I've got 40 years in computing, but I've never had to build a server quite like this one, so this might be a n00b question.
I have a client that is going to offer ultra-high def music files for download. In this case that means FLAC-compressed 24/192Khz =~ 10GB/album. (No, I don't want to discus the desirability of the product, just the server configuration.) The catalog will be about 3,000 albums, with both ultra-high and low def versions (for their iPods, I guess), giving about 35-40TB or so of primary data.
Since this is a very specialized product, the market size is relative small (think: people who spend $20,000+ on their audio systems), which means most of the time the server is going to be 100% idle (or close to it). I have what looks like a good colocation offer from ColocationAmerica with a 1Gbps connection and bandwidth at about $20/TB, so now I just have to build a box to deliver the goods.
The data-access use case is write-once / read-many, so I'm thinking of just using software RAID 1 for pairs of drives. This would allow me (I think) to reconfigure spare drives for failed ones on-the-fly, thereby being able to start the rebuild of the second drive before some sysadmin notices the red light on the system (they do free swap out). It would be great if I could get most of the drives to sleep/spin-down if they aren't needed, which will be most of the time for most of the drives.
I don't need much in the way of compute power—this thing is just shoving fat-objects down the pipe—and so the CPU/motherboard can be pretty modest so long as it can support this number of drives.
I'm currently considering the following configuration:
Chasis: Supermicro CSE-847E26-RJBOD1
Drives: 30 4TB SAS drives (Seagate ST4000NM0023 ?)
MB: SUPERMICRO MBD-X10SAE-O w/ 8GB
CPU: Xeon E3-1220V3 3.1GHz LGA 1150 80W Quad-Core Server
So, am I going in the right direction, or is this a completely n00b / dinosaur way of approaching the problem?
Update to clarify a couple of points:
- I have no experience with ZFS, since the last Sun product I owned was back in the late 80's. I will do a little RTFMing to see if it feels right.

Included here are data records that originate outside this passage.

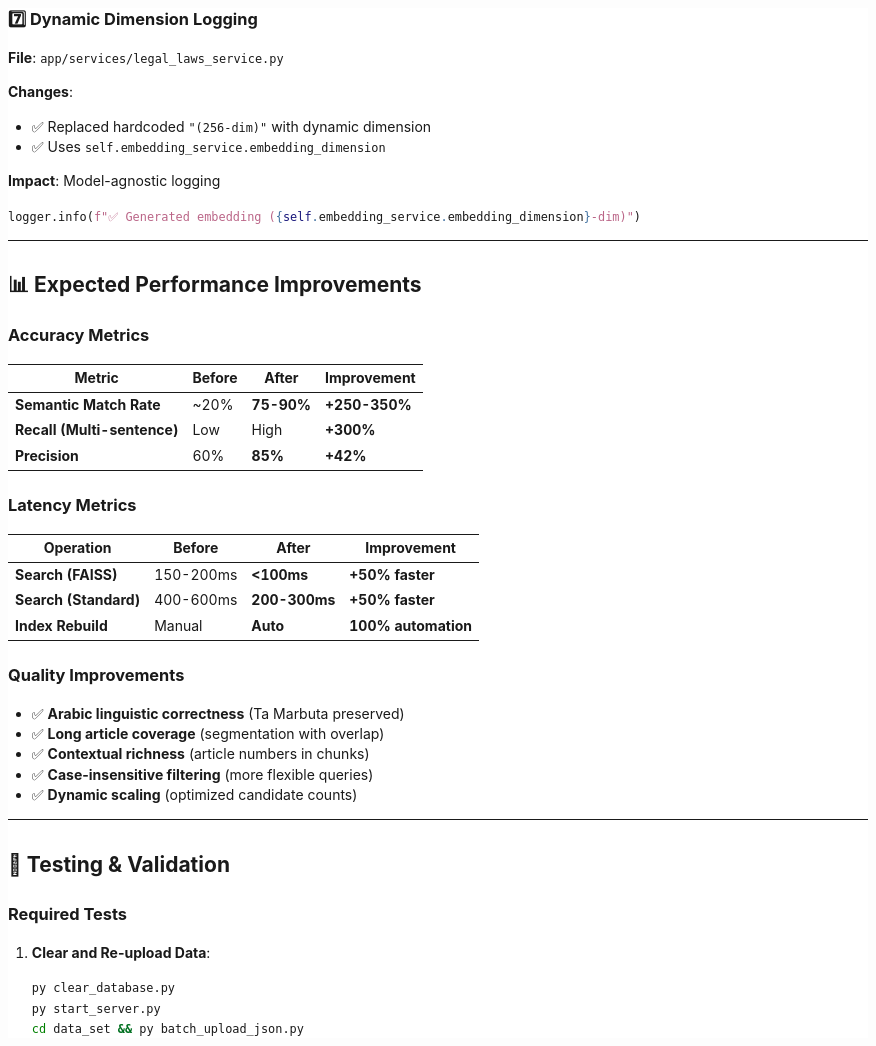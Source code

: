 
### 7️⃣ **Dynamic Dimension Logging**
**File**: `app/services/legal_laws_service.py`

**Changes**:
- ✅ Replaced hardcoded `"(256-dim)"` with dynamic dimension
- ✅ Uses `self.embedding_service.embedding_dimension`

**Impact**: Model-agnostic logging

```python
logger.info(f"✅ Generated embedding ({self.embedding_service.embedding_dimension}-dim)")
```

---

## 📊 Expected Performance Improvements

### Accuracy Metrics
| Metric | Before | After | Improvement |
|--------|--------|-------|-------------|
| **Semantic Match Rate** | ~20% | **75-90%** | **+250-350%** |
| **Recall (Multi-sentence)** | Low | High | **+300%** |
| **Precision** | 60% | **85%** | **+42%** |

### Latency Metrics
| Operation | Before | After | Improvement |
|-----------|--------|-------|-------------|
| **Search (FAISS)** | 150-200ms | **<100ms** | **+50% faster** |
| **Search (Standard)** | 400-600ms | **200-300ms** | **+50% faster** |
| **Index Rebuild** | Manual | **Auto** | **100% automation** |

### Quality Improvements
- ✅ **Arabic linguistic correctness** (Ta Marbuta preserved)
- ✅ **Long article coverage** (segmentation with overlap)
- ✅ **Contextual richness** (article numbers in chunks)
- ✅ **Case-insensitive filtering** (more flexible queries)
- ✅ **Dynamic scaling** (optimized candidate counts)

---

## 🧪 Testing & Validation

### Required Tests

1. **Clear and Re-upload Data**:
   ```bash
   py clear_database.py
   py start_server.py
   cd data_set && py batch_upload_json.py
   ```
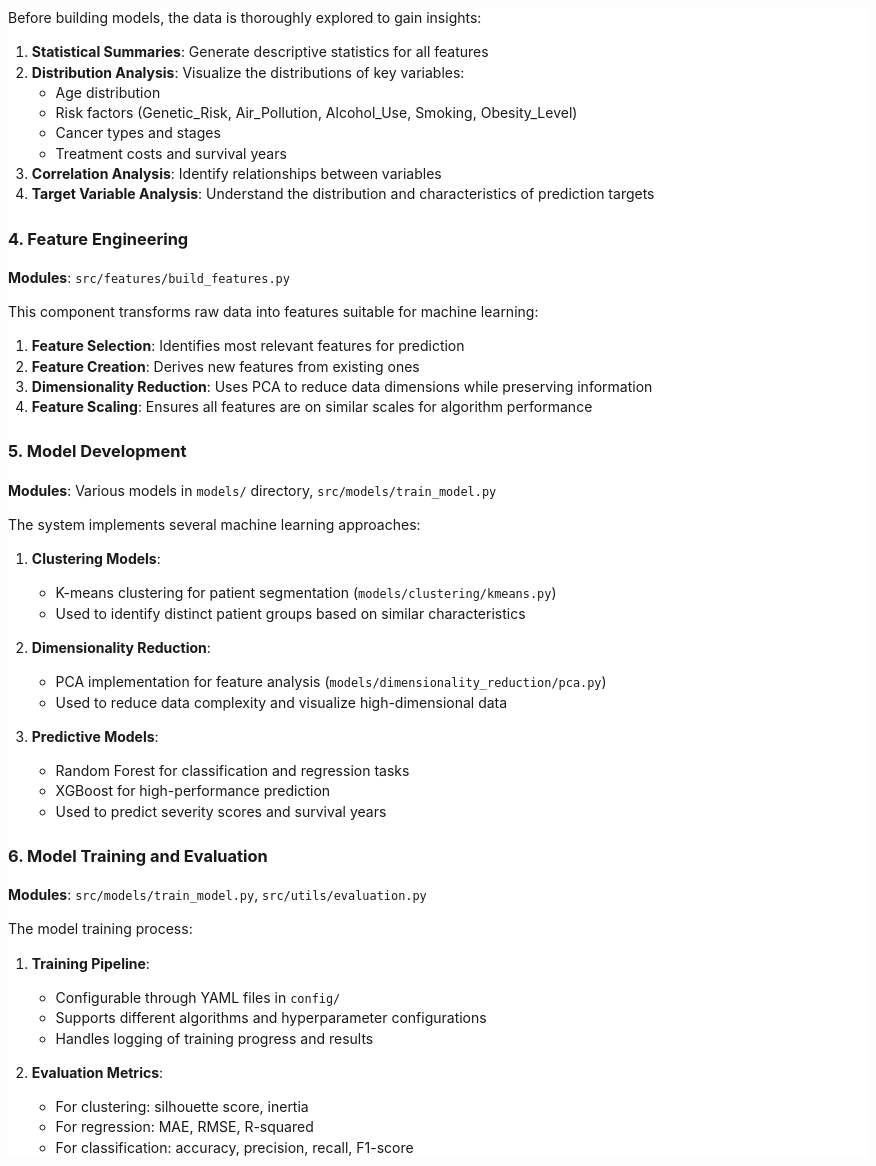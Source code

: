 Before building models, the data is thoroughly explored to gain insights:

1. **Statistical Summaries**: Generate descriptive statistics for all features
2. **Distribution Analysis**: Visualize the distributions of key variables:
   - Age distribution
   - Risk factors (Genetic_Risk, Air_Pollution, Alcohol_Use, Smoking, Obesity_Level)
   - Cancer types and stages
   - Treatment costs and survival years
3. **Correlation Analysis**: Identify relationships between variables
4. **Target Variable Analysis**: Understand the distribution and characteristics of prediction targets

### 4. Feature Engineering

**Modules**: `src/features/build_features.py`

This component transforms raw data into features suitable for machine learning:

1. **Feature Selection**: Identifies most relevant features for prediction
2. **Feature Creation**: Derives new features from existing ones
3. **Dimensionality Reduction**: Uses PCA to reduce data dimensions while preserving information
4. **Feature Scaling**: Ensures all features are on similar scales for algorithm performance

### 5. Model Development

**Modules**: Various models in `models/` directory, `src/models/train_model.py`

The system implements several machine learning approaches:

1. **Clustering Models**:
   - K-means clustering for patient segmentation (`models/clustering/kmeans.py`)
   - Used to identify distinct patient groups based on similar characteristics

2. **Dimensionality Reduction**:
   - PCA implementation for feature analysis (`models/dimensionality_reduction/pca.py`)
   - Used to reduce data complexity and visualize high-dimensional data

3. **Predictive Models**:
   - Random Forest for classification and regression tasks
   - XGBoost for high-performance prediction
   - Used to predict severity scores and survival years

### 6. Model Training and Evaluation

**Modules**: `src/models/train_model.py`, `src/utils/evaluation.py`

The model training process:

1. **Training Pipeline**:
   - Configurable through YAML files in `config/`
   - Supports different algorithms and hyperparameter configurations
   - Handles logging of training progress and results

2. **Evaluation Metrics**:
   - For clustering: silhouette score, inertia
   - For regression: MAE, RMSE, R-squared
   - For classification: accuracy, precision, recall, F1-score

- I don't really need the filesystem to do anything spectacular since the file names are going to be simple UUIDs, and the objects are going to be balanced across the drives (sort of like a large caching system). So I really was thinking of these as 40 separate filesystems, and that made RAID 1 sound about right (but I admit ignorance here).
- Because our current expectations are that we will be unlikely to be downloading more than a couple dozen files at any one time, and in most cases there will be exactly one person downloading any given file, I don't know if we need tons of memory for buffers. Maybe 8GB is a bit light, but I don't think 128GB will do anything more than consume energy.

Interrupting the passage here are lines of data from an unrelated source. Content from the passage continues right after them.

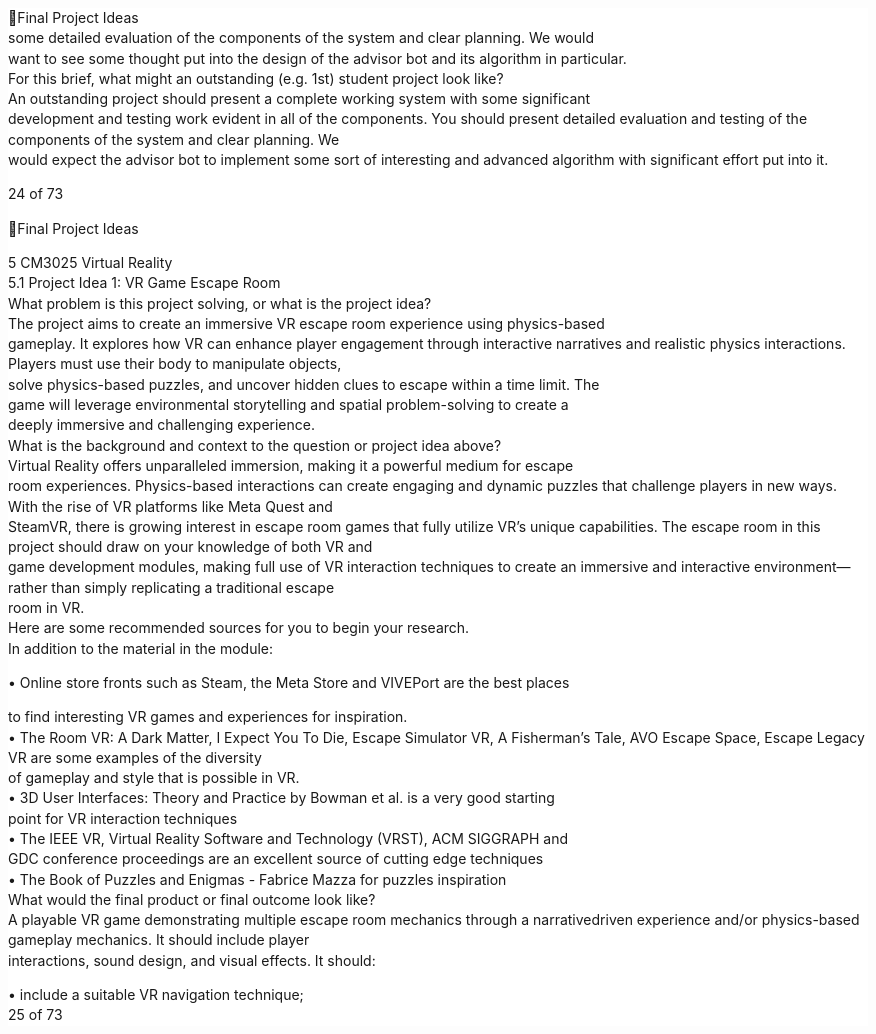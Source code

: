 Final Project Ideas  
some detailed evaluation of the components of the system and clear planning. We would  
want to see some thought put into the design of the advisor bot and its algorithm in particular.  
For this brief, what might an outstanding (e.g. 1st) student project look like?  
An outstanding project should present a complete working system with some significant  
development and testing work evident in all of the components. You should present detailed evaluation and testing of the components of the system and clear planning. We  
would expect the advisor bot to implement some sort of interesting and advanced algorithm with significant effort put into it.  
  
24 of 73  
  
Final Project Ideas  
  
5 CM3025 Virtual Reality  
5.1 Project Idea 1: VR Game Escape Room  
What problem is this project solving, or what is the project idea?  
The project aims to create an immersive VR escape room experience using physics-based  
gameplay. It explores how VR can enhance player engagement through interactive narratives and realistic physics interactions. Players must use their body to manipulate objects,  
solve physics-based puzzles, and uncover hidden clues to escape within a time limit. The  
game will leverage environmental storytelling and spatial problem-solving to create a  
deeply immersive and challenging experience.  
What is the background and context to the question or project idea above?  
Virtual Reality offers unparalleled immersion, making it a powerful medium for escape  
room experiences. Physics-based interactions can create engaging and dynamic puzzles that challenge players in new ways. With the rise of VR platforms like Meta Quest and  
SteamVR, there is growing interest in escape room games that fully utilize VR’s unique capabilities. The escape room in this project should draw on your knowledge of both VR and  
game development modules, making full use of VR interaction techniques to create an immersive and interactive environment—rather than simply replicating a traditional escape  
room in VR.  
Here are some recommended sources for you to begin your research.  
In addition to the material in the module:  
  
• Online store fronts such as Steam, the Meta Store and VIVEPort are the best places  
  
to find interesting VR games and experiences for inspiration.  
• The Room VR: A Dark Matter, I Expect You To Die, Escape Simulator VR, A Fisherman’s Tale, AVO Escape Space, Escape Legacy VR are some examples of the diversity  
of gameplay and style that is possible in VR.  
• 3D User Interfaces: Theory and Practice by Bowman et al. is a very good starting  
point for VR interaction techniques  
• The IEEE VR, Virtual Reality Software and Technology (VRST), ACM SIGGRAPH and  
GDC conference proceedings are an excellent source of cutting edge techniques  
• The Book of Puzzles and Enigmas - Fabrice Mazza for puzzles inspiration  
What would the final product or final outcome look like?  
A playable VR game demonstrating multiple escape room mechanics through a narrativedriven experience and/or physics-based gameplay mechanics. It should include player  
interactions, sound design, and visual effects. It should:  
  
• include a suitable VR navigation technique;  
25 of 73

- There are 2 separate machines not mentioned here: their current web store, and an almost completely decoupled Download Master that handles all authentication, new product ingest management, policy enforcement (after all, this is the RIAA's playground), ephemeral URL creation (and possibly handing downloads off to more than one of these beasts if the traffic exceeds our expectations), usage tracking, and report generation. That means this machine could almost be built using gerbils on Quaaludes.
ZFS? Where's the benefit?
OK, I'm slogging my way through multiple ZFS guides, FAQs, etc. Forgive me for sounding stupid, but I'm really trying to understand the benefit of using ZFS over my antediluvian notion of N RAID1 pairs. On this Best Practices page (from 2006), they even suggest not doing a 48 device ZFS, but 24 2-device-mirrors--sounds kind of like what I was talking about doing. Other pages mention the number of devices that have to be accessed in order to deliver 1 (one) ZFS block. Also, please remember, at 10GB per object, and at 80% disk utilization, I'm storing a grand total of 320 files per 4TB drive. My rebuild time with N RAID 1s, for any given drive failure, is a 4TB write from one device to another. How does ZFS make this better?
I'll admit to being a dinosaur, but disk is cheap, RAID 1 I understand, my file management needs are trivial, and ZFS on Linux (my preferred OS) is still kind of young. Maybe I'm too conservative, but when I'm looking at a production system, that's how I roll.
I do thank all of you for your comments that made me think about this. I'm still not completely decided and I may have to come back and ask some more n00b questions.